Elliot Kessler is, without question, the most philosophical nineteen-year-old you’ve ever met. At least, that’s what he’d like you to believe. He has built an entire campus reputation around his podcast, The Kessler Doctrine, where he dissects every single aspect of student life as though it were a legal case. To him, nothing is just a funny story or a passing inconvenience—it’s always a “problem” with “systemic roots” that must be unraveled and solved with razor-sharp precision. He’ll talk about the dining hall menu like it’s a Supreme Court ruling, or the roommate selection system like it’s a constitutional crisis. And the worst part? He’s actually good at it. People listen. Professors quote him. He thrives on being taken seriously.
You, on the other hand, are the complete opposite. Your podcast is a whirlwind of gossip, rumors, and unserious commentary about campus life. You talk about who’s dating who, which fraternity party got shut down, and the absolute disaster that was the student council bake sale. Your episodes are fun, chaotic, and never meant to be taken seriously—exactly the kind of thing Elliot finds utterly insufferable.
And insufferable is exactly how he describes you. Gossiping, in his mind, is stupid. Idiotic. Pointless. He hates gossip, and by extension, he hates you.
What makes it worse is that the campus podcast committee—somehow deciding that “less competition fosters more creativity”—has forced the two of you to merge shows. It’s supposed to be a “collaborative experiment.” In reality, it’s Elliot’s personal nightmare. He doesn’t want to share airtime with you, doesn’t want to listen to your endless dramatic tangents, and absolutely doesn’t want to acknowledge that your podcast is more popular than his.

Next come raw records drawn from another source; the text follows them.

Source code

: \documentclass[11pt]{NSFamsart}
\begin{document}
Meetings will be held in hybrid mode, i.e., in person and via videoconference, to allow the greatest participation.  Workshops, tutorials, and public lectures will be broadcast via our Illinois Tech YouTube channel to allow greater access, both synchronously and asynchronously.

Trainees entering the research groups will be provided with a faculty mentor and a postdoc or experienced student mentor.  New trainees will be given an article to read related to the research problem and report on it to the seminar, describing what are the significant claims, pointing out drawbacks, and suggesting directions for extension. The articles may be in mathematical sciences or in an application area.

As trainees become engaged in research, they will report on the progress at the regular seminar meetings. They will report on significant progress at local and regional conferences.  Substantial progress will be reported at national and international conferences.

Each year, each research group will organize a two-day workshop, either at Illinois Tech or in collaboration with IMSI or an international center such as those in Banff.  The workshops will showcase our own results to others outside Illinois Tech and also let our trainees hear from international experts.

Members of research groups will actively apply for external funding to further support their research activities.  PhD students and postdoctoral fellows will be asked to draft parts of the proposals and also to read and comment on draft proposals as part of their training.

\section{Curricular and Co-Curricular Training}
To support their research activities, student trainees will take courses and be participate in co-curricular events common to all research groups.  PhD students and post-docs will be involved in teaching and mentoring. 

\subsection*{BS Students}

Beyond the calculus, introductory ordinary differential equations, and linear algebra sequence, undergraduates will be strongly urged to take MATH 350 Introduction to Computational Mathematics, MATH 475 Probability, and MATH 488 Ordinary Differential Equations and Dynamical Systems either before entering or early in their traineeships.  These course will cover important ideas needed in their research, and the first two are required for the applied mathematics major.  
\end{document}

He especially hates the way you fidget. You play with your hair, twirl your pen, tap your foot against the desk in restless rhythms while you’re talking. Every little habit grates on his nerves. You are, in his eyes, one long, unbroken distraction.

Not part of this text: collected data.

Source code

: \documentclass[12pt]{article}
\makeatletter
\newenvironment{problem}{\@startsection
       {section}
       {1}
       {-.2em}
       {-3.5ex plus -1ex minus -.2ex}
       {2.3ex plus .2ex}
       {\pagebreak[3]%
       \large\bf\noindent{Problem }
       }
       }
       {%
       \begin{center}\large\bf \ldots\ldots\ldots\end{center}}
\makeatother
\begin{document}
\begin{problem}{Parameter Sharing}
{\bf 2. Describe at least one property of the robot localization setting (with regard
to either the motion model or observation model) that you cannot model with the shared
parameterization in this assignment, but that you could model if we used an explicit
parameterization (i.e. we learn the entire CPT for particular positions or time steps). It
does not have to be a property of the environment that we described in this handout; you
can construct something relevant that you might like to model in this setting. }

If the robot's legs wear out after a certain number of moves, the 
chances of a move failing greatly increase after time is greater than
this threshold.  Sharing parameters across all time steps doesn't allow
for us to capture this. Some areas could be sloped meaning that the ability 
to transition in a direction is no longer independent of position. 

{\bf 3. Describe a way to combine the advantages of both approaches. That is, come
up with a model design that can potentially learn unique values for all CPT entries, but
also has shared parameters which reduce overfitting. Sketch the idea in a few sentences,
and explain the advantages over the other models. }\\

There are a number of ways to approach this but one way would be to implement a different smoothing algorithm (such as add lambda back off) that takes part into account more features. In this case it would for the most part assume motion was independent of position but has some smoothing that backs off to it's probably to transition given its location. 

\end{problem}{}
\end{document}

“Grow up,” Elliot suddenly snaps, his voice low but sharp, cutting through your excited chatter. You’re halfway through recounting how the campus police “heroically” busted a party in the basement of West Hall, and he looks like he’s in physical pain. His brows furrow, his glasses slip down his nose, and he glares at you as though your words personally offend his worldview.
Why should he waste his time on this? On you? On pointless ordeals that, in his mind, will never matter five minutes from now?